■ Stored data:
╔══

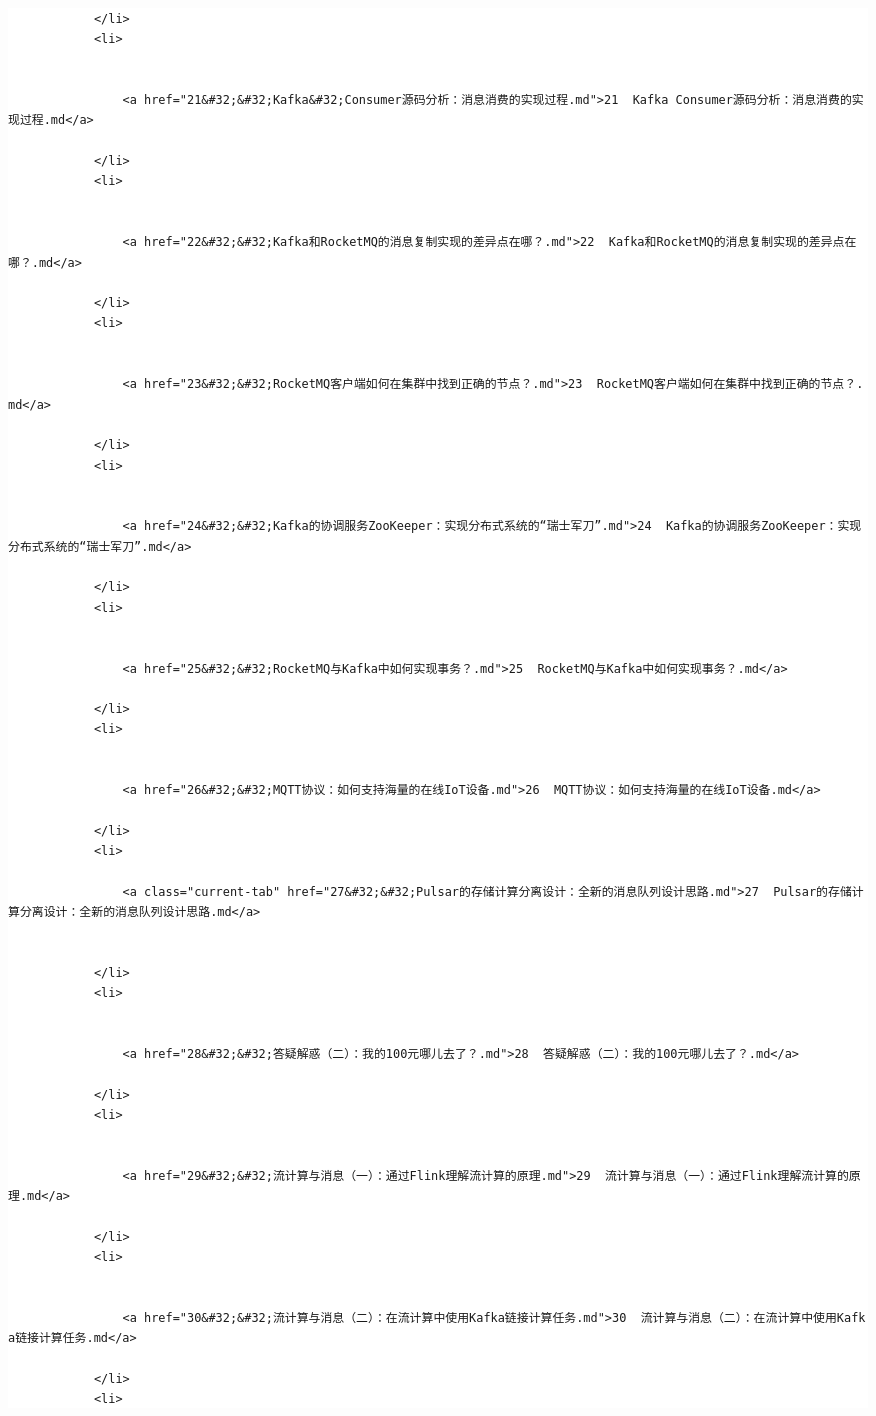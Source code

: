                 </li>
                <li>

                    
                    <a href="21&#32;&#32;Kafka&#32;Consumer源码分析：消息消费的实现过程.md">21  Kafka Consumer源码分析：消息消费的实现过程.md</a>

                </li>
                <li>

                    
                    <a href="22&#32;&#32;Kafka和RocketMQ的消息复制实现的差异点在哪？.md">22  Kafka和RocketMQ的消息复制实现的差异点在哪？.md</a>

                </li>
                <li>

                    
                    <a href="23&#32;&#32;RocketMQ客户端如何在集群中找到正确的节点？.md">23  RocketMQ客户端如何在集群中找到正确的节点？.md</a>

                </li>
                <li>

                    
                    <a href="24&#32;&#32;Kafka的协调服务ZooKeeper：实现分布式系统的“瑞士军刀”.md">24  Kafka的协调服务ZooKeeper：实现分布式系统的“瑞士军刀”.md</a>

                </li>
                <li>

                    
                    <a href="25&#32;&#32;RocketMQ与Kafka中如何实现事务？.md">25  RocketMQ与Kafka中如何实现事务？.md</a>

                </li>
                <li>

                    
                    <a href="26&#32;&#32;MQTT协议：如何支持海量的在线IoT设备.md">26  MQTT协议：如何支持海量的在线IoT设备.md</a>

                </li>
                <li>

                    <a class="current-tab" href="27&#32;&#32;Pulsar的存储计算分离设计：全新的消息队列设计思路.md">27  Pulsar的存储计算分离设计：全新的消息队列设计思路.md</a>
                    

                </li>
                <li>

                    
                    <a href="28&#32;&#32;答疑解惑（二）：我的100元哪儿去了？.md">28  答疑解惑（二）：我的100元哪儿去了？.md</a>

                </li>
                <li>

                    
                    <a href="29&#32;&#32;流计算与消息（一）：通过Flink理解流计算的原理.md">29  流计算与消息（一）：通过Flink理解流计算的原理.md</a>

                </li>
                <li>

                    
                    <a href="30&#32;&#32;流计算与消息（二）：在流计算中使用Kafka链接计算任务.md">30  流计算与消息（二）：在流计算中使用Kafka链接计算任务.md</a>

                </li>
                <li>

╚══
╔══

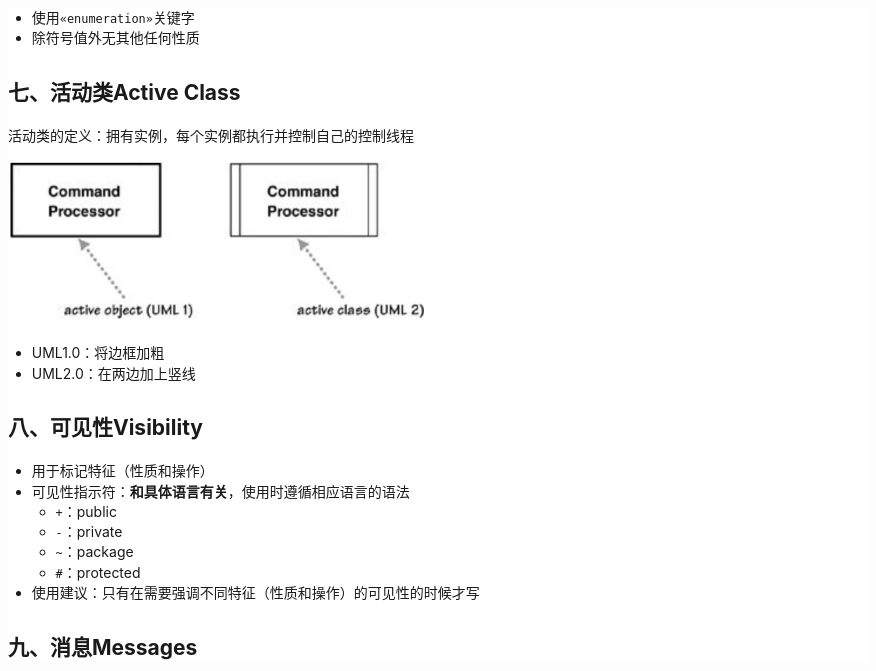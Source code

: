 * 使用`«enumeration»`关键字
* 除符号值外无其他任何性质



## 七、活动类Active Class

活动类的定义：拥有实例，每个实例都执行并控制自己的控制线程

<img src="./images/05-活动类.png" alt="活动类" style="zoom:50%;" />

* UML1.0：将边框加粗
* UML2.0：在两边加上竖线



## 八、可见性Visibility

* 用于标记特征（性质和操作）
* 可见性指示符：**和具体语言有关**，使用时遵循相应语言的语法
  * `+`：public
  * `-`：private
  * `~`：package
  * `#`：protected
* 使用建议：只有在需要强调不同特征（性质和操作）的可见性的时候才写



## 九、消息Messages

╚══

■ Work instruction:
Filter the records, keeping only lines that contain "流计算与消息", and show those lines.

■ Finished exercise:
                    <a href="29&#32;&#32;流计算与消息（一）：通过Flink理解流计算的原理.md">29  流计算与消息（一）：通过Flink理解流计算的原理.md</a>
                    <a href="30&#32;&#32;流计算与消息（二）：在流计算中使用Kafka链接计算任务.md">30  流计算与消息（二）：在流计算中使用Kafka链接计算任务.md</a>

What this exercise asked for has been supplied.